WORK REQUEST :: Check every line of the entries for the string "while" and return the ones that contain it.

RECORDS FOR THE TASK ::

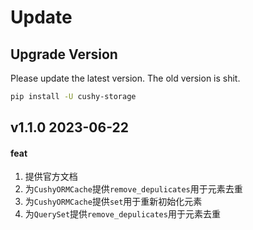 # Update

## Upgrade Version
Please update the latest version. The old version is shit.

```bash
pip install -U cushy-storage
```
## v1.1.0 2023-06-22

#### feat
1. 提供官方文档
2. 为`CushyORMCache`提供`remove_depulicates`用于元素去重
3. 为`CushyORMCache`提供`set`用于重新初始化元素
4. 为`QuerySet`提供`remove_depulicates`用于元素去重
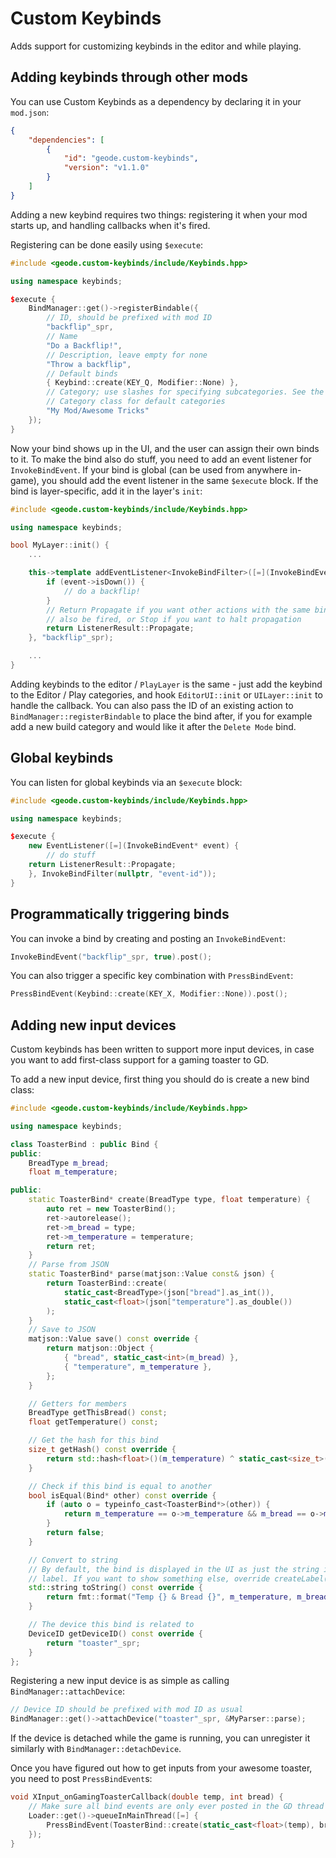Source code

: # Custom Keybinds

Adds support for customizing keybinds in the editor and while playing.

## Adding keybinds through other mods

You can use Custom Keybinds as a dependency by declaring it in your `mod.json`:

```json
{
    "dependencies": [
        {
            "id": "geode.custom-keybinds",
            "version": "v1.1.0"
        }
    ]
}
```

Adding a new keybind requires two things: registering it when your mod starts up, and handling callbacks when it's fired.

Registering can be done easily using `$execute`:

```cpp
#include <geode.custom-keybinds/include/Keybinds.hpp>

using namespace keybinds;

$execute {
    BindManager::get()->registerBindable({
        // ID, should be prefixed with mod ID
        "backflip"_spr,
        // Name
        "Do a Backflip!",
        // Description, leave empty for none
        "Throw a backflip",
        // Default binds
        { Keybind::create(KEY_Q, Modifier::None) },
        // Category; use slashes for specifying subcategories. See the
        // Category class for default categories
        "My Mod/Awesome Tricks"
    });
}
```

Now your bind shows up in the UI, and the user can assign their own binds to it. To make the bind also do stuff, you need to add an event listener for `InvokeBindEvent`. If your bind is global (can be used from anywhere in-game), you should add the event listener in the same `$execute` block. If the bind is layer-specific, add it in the layer's `init`:

```cpp
#include <geode.custom-keybinds/include/Keybinds.hpp>

using namespace keybinds;

bool MyLayer::init() {
    ...

    this->template addEventListener<InvokeBindFilter>([=](InvokeBindEvent* event) {
        if (event->isDown()) {
            // do a backflip!
        }
        // Return Propagate if you want other actions with the same bind to
        // also be fired, or Stop if you want to halt propagation
        return ListenerResult::Propagate;
    }, "backflip"_spr);

    ...
}
```

Adding keybinds to the editor / `PlayLayer` is the same - just add the keybind to the Editor / Play categories, and hook `EditorUI::init` or `UILayer::init` to handle the callback. You can also pass the ID of an existing action to `BindManager::registerBindable` to place the bind after, if you for example add a new build category and would like it after the `Delete Mode` bind.

## Global keybinds

You can listen for global keybinds via an `$execute` block:

```cpp
#include <geode.custom-keybinds/include/Keybinds.hpp>

using namespace keybinds;

$execute {
    new EventListener([=](InvokeBindEvent* event) {
    	// do stuff
	return ListenerResult::Propagate;
    }, InvokeBindFilter(nullptr, "event-id"));
}
```

## Programmatically triggering binds

You can invoke a bind by creating and posting an `InvokeBindEvent`:

```cpp
InvokeBindEvent("backflip"_spr, true).post();
```

You can also trigger a specific key combination with `PressBindEvent`:

```cpp
PressBindEvent(Keybind::create(KEY_X, Modifier::None)).post();
```

## Adding new input devices

Custom keybinds has been written to support more input devices, in case you want to add first-class support for a gaming toaster to GD.

To add a new input device, first thing you should do is create a new bind class:

```cpp
#include <geode.custom-keybinds/include/Keybinds.hpp>

using namespace keybinds;

class ToasterBind : public Bind {
public:
    BreadType m_bread;
    float m_temperature;

public:
    static ToasterBind* create(BreadType type, float temperature) {
        auto ret = new ToasterBind();
        ret->autorelease();
        ret->m_bread = type;
        ret->m_temperature = temperature;
        return ret;
    }
    // Parse from JSON
    static ToasterBind* parse(matjson::Value const& json) {
        return ToasterBind::create(
            static_cast<BreadType>(json["bread"].as_int()),
            static_cast<float>(json["temperature"].as_double())
        );
    }
    // Save to JSON
    matjson::Value save() const override {
        return matjson::Object {
            { "bread", static_cast<int>(m_bread) },
            { "temperature", m_temperature },
        };
    }

    // Getters for members
    BreadType getThisBread() const;
    float getTemperature() const;

    // Get the hash for this bind
    size_t getHash() const override {
        return std::hash<float>()(m_temperature) ^ static_cast<size_t>(m_bread);
    }

    // Check if this bind is equal to another
    bool isEqual(Bind* other) const override {
        if (auto o = typeinfo_cast<ToasterBind*>(other)) {
            return m_temperature == o->m_temperature && m_bread == o->m_bread;
        }
        return false;
    }

    // Convert to string
    // By default, the bind is displayed in the UI as just the string in a
    // label. If you want to show something else, override createLabel()
    std::string toString() const override {
        return fmt::format("Temp {} & Bread {}", m_temperature, m_bread);
    }

    // The device this bind is related to
    DeviceID getDeviceID() const override {
        return "toaster"_spr;
    }
};
```

Registering a new input device is as simple as calling `BindManager::attachDevice`:

```cpp
// Device ID should be prefixed with mod ID as usual
BindManager::get()->attachDevice("toaster"_spr, &MyParser::parse);
```

If the device is detached while the game is running, you can unregister it similarly with `BindManager::detachDevice`.

Once you have figured out how to get inputs from your awesome toaster, you need to post `PressBindEvent`s:

```cpp
void XInput_onGamingToasterCallback(double temp, int bread) {
    // Make sure all bind events are only ever posted in the GD thread !!!!
	Loader::get()->queueInMainThread([=] {
        PressBindEvent(ToasterBind::create(static_cast<float>(temp), bread), true).post();
    });
}
```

EXERCISE ANSWER ::
Adds support for customizing keybinds in the editor and while playing.
If the device is detached while the game is running, you can unregister it similarly with `BindManager::detachDevice`.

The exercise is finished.